##### Records
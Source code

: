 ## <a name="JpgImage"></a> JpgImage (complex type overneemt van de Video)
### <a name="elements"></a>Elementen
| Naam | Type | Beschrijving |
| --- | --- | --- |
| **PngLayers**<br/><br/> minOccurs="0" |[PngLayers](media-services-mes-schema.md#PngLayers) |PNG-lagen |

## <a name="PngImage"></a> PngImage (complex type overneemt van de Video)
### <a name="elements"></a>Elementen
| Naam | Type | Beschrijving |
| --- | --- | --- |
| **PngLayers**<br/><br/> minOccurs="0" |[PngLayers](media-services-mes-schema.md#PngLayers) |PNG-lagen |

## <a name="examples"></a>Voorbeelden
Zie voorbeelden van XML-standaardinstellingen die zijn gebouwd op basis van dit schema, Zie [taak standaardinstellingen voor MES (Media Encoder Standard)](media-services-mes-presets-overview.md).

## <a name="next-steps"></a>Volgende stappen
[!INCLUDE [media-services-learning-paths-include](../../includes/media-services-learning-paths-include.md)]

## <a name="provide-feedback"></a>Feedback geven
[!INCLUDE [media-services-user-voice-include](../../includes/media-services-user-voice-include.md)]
##########
Prompt
Nothing should appear in the answer except the lines above from the line with "PngImage (complex type overneemt van de Video)" through the line with "Zie voorbeelden van", both included, written out exactly.

Answer area
## <a name="PngImage"></a> PngImage (complex type overneemt van de Video)
### <a name="elements"></a>Elementen
| Naam | Type | Beschrijving |
| --- | --- | --- |
| **PngLayers**<br/><br/> minOccurs="0" |[PngLayers](media-services-mes-schema.md#PngLayers) |PNG-lagen |

## <a name="examples"></a>Voorbeelden
Zie voorbeelden van XML-standaardinstellingen die zijn gebouwd op basis van dit schema, Zie [taak standaardinstellingen voor MES (Media Encoder Standard)](media-services-mes-presets-overview.md).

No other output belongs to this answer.